(Stored data)
- - - -

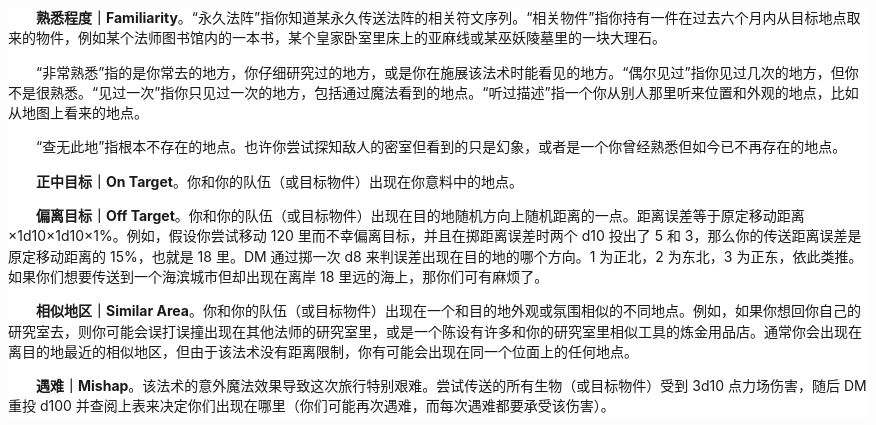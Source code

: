 　　**熟悉程度｜Familiarity**。“永久法阵”指你知道某永久传送法阵的相关符文序列。“相关物件”指你持有一件在过去六个月内从目标地点取来的物件，例如某个法师图书馆内的一本书，某个皇家卧室里床上的亚麻线或某巫妖陵墓里的一块大理石。

　　“非常熟悉”指的是你常去的地方，你仔细研究过的地方，或是你在施展该法术时能看见的地方。“偶尔见过”指你见过几次的地方，但你不是很熟悉。“见过一次”指你只见过一次的地方，包括通过魔法看到的地点。“听过描述”指一个你从别人那里听来位置和外观的地点，比如从地图上看来的地点。

　　“查无此地”指根本不存在的地点。也许你尝试探知敌人的密室但看到的只是幻象，或者是一个你曾经熟悉但如今已不再存在的地点。

　　**正中目标｜On Target**。你和你的队伍（或目标物件）出现在你意料中的地点。

　　**偏离目标｜Off Target**。你和你的队伍（或目标物件）出现在目的地随机方向上随机距离的一点。距离误差等于原定移动距离×1d10×1d10×1%。例如，假设你尝试移动 120 里而不幸偏离目标，并且在掷距离误差时两个 d10 投出了 5 和 3，那么你的传送距离误差是原定移动距离的 15%，也就是 18 里。DM 通过掷一次 d8 来判误差出现在目的地的哪个方向。1 为正北，2 为东北，3 为正东，依此类推。如果你们想要传送到一个海滨城市但却出现在离岸 18 里远的海上，那你们可有麻烦了。

　　**相似地区｜Similar Area**。你和你的队伍（或目标物件）出现在一个和目的地外观或氛围相似的不同地点。例如，如果你想回你自己的研究室去，则你可能会误打误撞出现在其他法师的研究室里，或是一个陈设有许多和你的研究室里相似工具的炼金用品店。通常你会出现在离目的地最近的相似地区，但由于该法术没有距离限制，你有可能会出现在同一个位面上的任何地点。

　　**遇难｜Mishap**。该法术的意外魔法效果导致这次旅行特别艰难。尝试传送的所有生物（或目标物件）受到 3d10 点力场伤害，随后 DM 重投 d100 并查阅上表来决定你们出现在哪里（你们可能再次遇难，而每次遇难都要承受该伤害）。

- - - -

Restate each of the entries above word for word and skip every image.

- **SOLUTION TO THE PROBLEM**:
Source code

: 　　**熟悉程度｜Familiarity**。“永久法阵”指你知道某永久传送法阵的相关符文序列。“相关物件”指你持有一件在过去六个月内从目标地点取来的物件，例如某个法师图书馆内的一本书，某个皇家卧室里床上的亚麻线或某巫妖陵墓里的一块大理石。

　　“非常熟悉”指的是你常去的地方，你仔细研究过的地方，或是你在施展该法术时能看见的地方。“偶尔见过”指你见过几次的地方，但你不是很熟悉。“见过一次”指你只见过一次的地方，包括通过魔法看到的地点。“听过描述”指一个你从别人那里听来位置和外观的地点，比如从地图上看来的地点。

　　“查无此地”指根本不存在的地点。也许你尝试探知敌人的密室但看到的只是幻象，或者是一个你曾经熟悉但如今已不再存在的地点。

　　**正中目标｜On Target**。你和你的队伍（或目标物件）出现在你意料中的地点。

　　**偏离目标｜Off Target**。你和你的队伍（或目标物件）出现在目的地随机方向上随机距离的一点。距离误差等于原定移动距离×1d10×1d10×1%。例如，假设你尝试移动 120 里而不幸偏离目标，并且在掷距离误差时两个 d10 投出了 5 和 3，那么你的传送距离误差是原定移动距离的 15%，也就是 18 里。DM 通过掷一次 d8 来判误差出现在目的地的哪个方向。1 为正北，2 为东北，3 为正东，依此类推。如果你们想要传送到一个海滨城市但却出现在离岸 18 里远的海上，那你们可有麻烦了。

　　**相似地区｜Similar Area**。你和你的队伍（或目标物件）出现在一个和目的地外观或氛围相似的不同地点。例如，如果你想回你自己的研究室去，则你可能会误打误撞出现在其他法师的研究室里，或是一个陈设有许多和你的研究室里相似工具的炼金用品店。通常你会出现在离目的地最近的相似地区，但由于该法术没有距离限制，你有可能会出现在同一个位面上的任何地点。

　　**遇难｜Mishap**。该法术的意外魔法效果导致这次旅行特别艰难。尝试传送的所有生物（或目标物件）受到 3d10 点力场伤害，随后 DM 重投 d100 并查阅上表来决定你们出现在哪里（你们可能再次遇难，而每次遇难都要承受该伤害）。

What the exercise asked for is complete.